= Task to complete =
Nothing in the entries may differ when you return them.

==== Data shown

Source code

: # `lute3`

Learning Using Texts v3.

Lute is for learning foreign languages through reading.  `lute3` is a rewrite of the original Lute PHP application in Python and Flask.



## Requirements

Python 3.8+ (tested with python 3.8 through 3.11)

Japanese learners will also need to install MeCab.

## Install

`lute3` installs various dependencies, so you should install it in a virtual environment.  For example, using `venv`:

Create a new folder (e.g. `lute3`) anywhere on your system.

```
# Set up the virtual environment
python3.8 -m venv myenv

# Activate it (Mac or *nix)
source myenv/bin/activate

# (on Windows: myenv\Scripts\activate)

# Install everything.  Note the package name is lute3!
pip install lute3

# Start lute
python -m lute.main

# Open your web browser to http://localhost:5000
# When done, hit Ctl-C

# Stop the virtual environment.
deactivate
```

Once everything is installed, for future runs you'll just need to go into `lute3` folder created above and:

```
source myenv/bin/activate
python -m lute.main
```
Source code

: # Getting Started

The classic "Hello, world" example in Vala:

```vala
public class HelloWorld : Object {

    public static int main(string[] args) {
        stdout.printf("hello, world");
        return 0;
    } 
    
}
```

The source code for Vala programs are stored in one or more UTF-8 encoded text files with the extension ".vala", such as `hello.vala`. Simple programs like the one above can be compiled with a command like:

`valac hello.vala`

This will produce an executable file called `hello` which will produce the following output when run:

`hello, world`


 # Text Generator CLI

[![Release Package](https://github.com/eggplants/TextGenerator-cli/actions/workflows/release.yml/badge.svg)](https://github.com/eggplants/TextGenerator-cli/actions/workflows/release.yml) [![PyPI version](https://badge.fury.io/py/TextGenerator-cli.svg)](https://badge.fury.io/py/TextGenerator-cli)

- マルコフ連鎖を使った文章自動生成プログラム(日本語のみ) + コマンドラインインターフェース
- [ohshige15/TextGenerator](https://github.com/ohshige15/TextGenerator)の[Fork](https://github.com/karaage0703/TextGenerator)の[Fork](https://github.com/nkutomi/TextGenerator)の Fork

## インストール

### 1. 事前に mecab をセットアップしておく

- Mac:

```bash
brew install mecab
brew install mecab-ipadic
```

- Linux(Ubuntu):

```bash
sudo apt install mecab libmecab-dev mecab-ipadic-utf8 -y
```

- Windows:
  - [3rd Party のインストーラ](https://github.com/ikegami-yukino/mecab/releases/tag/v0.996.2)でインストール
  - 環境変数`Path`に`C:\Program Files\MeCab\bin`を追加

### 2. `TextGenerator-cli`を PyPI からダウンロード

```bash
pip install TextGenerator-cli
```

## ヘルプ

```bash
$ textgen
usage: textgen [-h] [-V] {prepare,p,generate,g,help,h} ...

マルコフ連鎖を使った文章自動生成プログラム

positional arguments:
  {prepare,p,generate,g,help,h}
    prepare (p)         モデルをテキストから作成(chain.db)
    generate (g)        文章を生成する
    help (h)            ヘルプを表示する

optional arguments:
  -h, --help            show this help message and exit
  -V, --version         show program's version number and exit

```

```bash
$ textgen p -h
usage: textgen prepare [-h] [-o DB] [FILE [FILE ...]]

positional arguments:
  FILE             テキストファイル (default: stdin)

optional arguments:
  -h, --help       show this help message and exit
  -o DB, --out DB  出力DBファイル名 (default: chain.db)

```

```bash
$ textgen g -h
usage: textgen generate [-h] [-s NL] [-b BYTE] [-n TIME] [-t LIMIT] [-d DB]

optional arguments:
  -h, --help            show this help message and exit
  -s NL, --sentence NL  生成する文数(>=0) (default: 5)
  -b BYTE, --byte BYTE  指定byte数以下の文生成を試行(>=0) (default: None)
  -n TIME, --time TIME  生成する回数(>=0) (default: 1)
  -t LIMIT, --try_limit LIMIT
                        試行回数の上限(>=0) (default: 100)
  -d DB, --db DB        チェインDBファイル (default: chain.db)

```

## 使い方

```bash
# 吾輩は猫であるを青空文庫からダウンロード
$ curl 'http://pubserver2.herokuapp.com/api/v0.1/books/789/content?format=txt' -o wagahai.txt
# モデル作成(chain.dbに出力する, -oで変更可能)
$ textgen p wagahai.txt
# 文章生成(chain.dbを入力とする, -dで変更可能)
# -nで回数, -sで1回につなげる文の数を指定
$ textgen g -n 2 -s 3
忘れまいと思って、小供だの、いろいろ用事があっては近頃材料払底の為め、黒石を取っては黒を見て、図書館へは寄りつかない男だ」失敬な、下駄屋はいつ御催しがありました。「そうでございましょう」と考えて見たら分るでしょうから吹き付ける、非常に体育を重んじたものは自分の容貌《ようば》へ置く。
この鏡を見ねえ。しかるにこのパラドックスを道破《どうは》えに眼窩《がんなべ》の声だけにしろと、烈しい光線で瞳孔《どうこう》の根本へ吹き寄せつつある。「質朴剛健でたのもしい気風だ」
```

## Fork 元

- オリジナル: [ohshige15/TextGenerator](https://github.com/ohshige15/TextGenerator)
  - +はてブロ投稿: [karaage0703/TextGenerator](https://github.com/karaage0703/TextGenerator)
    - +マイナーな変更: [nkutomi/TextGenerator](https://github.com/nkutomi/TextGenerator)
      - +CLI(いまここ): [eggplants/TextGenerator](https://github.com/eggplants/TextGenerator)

========

= Answer to this problem =
Source code

: # `lute3`

Learning Using Texts v3.

Lute is for learning foreign languages through reading.  `lute3` is a rewrite of the original Lute PHP application in Python and Flask.



## Requirements

Python 3.8+ (tested with python 3.8 through 3.11)

Japanese learners will also need to install MeCab.

## Install

`lute3` installs various dependencies, so you should install it in a virtual environment.  For example, using `venv`:

Create a new folder (e.g. `lute3`) anywhere on your system.

```
# Set up the virtual environment
python3.8 -m venv myenv

# Activate it (Mac or *nix)
source myenv/bin/activate

# (on Windows: myenv\Scripts\activate)

# Install everything.  Note the package name is lute3!
pip install lute3

# Start lute
python -m lute.main

# Open your web browser to http://localhost:5000
# When done, hit Ctl-C

# Stop the virtual environment.
deactivate
```

Once everything is installed, for future runs you'll just need to go into `lute3` folder created above and:

```
source myenv/bin/activate
python -m lute.main
```
Source code

: # Getting Started

The classic "Hello, world" example in Vala:

```vala
public class HelloWorld : Object {

    public static int main(string[] args) {
        stdout.printf("hello, world");
        return 0;
    } 
    
}
```

The source code for Vala programs are stored in one or more UTF-8 encoded text files with the extension ".vala", such as `hello.vala`. Simple programs like the one above can be compiled with a command like:

`valac hello.vala`

This will produce an executable file called `hello` which will produce the following output when run:

`hello, world`


 # Text Generator CLI

[![Release Package](https://github.com/eggplants/TextGenerator-cli/actions/workflows/release.yml/badge.svg)](https://github.com/eggplants/TextGenerator-cli/actions/workflows/release.yml) [![PyPI version](https://badge.fury.io/py/TextGenerator-cli.svg)](https://badge.fury.io/py/TextGenerator-cli)

- マルコフ連鎖を使った文章自動生成プログラム(日本語のみ) + コマンドラインインターフェース
- [ohshige15/TextGenerator](https://github.com/ohshige15/TextGenerator)の[Fork](https://github.com/karaage0703/TextGenerator)の[Fork](https://github.com/nkutomi/TextGenerator)の Fork

## インストール

### 1. 事前に mecab をセットアップしておく

- Mac:

```bash
brew install mecab
brew install mecab-ipadic
```

- Linux(Ubuntu):

```bash
sudo apt install mecab libmecab-dev mecab-ipadic-utf8 -y
```

- Windows:
  - [3rd Party のインストーラ](https://github.com/ikegami-yukino/mecab/releases/tag/v0.996.2)でインストール
  - 環境変数`Path`に`C:\Program Files\MeCab\bin`を追加

### 2. `TextGenerator-cli`を PyPI からダウンロード

```bash
pip install TextGenerator-cli
```

## ヘルプ

```bash
$ textgen
usage: textgen [-h] [-V] {prepare,p,generate,g,help,h} ...

マルコフ連鎖を使った文章自動生成プログラム

positional arguments:
  {prepare,p,generate,g,help,h}
    prepare (p)         モデルをテキストから作成(chain.db)
    generate (g)        文章を生成する
    help (h)            ヘルプを表示する

optional arguments:
  -h, --help            show this help message and exit
  -V, --version         show program's version number and exit

```

```bash
$ textgen p -h
usage: textgen prepare [-h] [-o DB] [FILE [FILE ...]]

positional arguments:
  FILE             テキストファイル (default: stdin)

optional arguments:
  -h, --help       show this help message and exit
  -o DB, --out DB  出力DBファイル名 (default: chain.db)

```

```bash
$ textgen g -h
usage: textgen generate [-h] [-s NL] [-b BYTE] [-n TIME] [-t LIMIT] [-d DB]

optional arguments:
  -h, --help            show this help message and exit
  -s NL, --sentence NL  生成する文数(>=0) (default: 5)
  -b BYTE, --byte BYTE  指定byte数以下の文生成を試行(>=0) (default: None)
  -n TIME, --time TIME  生成する回数(>=0) (default: 1)
  -t LIMIT, --try_limit LIMIT
                        試行回数の上限(>=0) (default: 100)
  -d DB, --db DB        チェインDBファイル (default: chain.db)

```

## 使い方

```bash
# 吾輩は猫であるを青空文庫からダウンロード
$ curl 'http://pubserver2.herokuapp.com/api/v0.1/books/789/content?format=txt' -o wagahai.txt
# モデル作成(chain.dbに出力する, -oで変更可能)
$ textgen p wagahai.txt
# 文章生成(chain.dbを入力とする, -dで変更可能)
# -nで回数, -sで1回につなげる文の数を指定
$ textgen g -n 2 -s 3
忘れまいと思って、小供だの、いろいろ用事があっては近頃材料払底の為め、黒石を取っては黒を見て、図書館へは寄りつかない男だ」失敬な、下駄屋はいつ御催しがありました。「そうでございましょう」と考えて見たら分るでしょうから吹き付ける、非常に体育を重んじたものは自分の容貌《ようば》へ置く。
この鏡を見ねえ。しかるにこのパラドックスを道破《どうは》えに眼窩《がんなべ》の声だけにしろと、烈しい光線で瞳孔《どうこう》の根本へ吹き寄せつつある。「質朴剛健でたのもしい気風だ」
```

## Fork 元

- オリジナル: [ohshige15/TextGenerator](https://github.com/ohshige15/TextGenerator)
  - +はてブロ投稿: [karaage0703/TextGenerator](https://github.com/karaage0703/TextGenerator)
    - +マイナーな変更: [nkutomi/TextGenerator](https://github.com/nkutomi/TextGenerator)
      - +CLI(いまここ): [eggplants/TextGenerator](https://github.com/eggplants/TextGenerator)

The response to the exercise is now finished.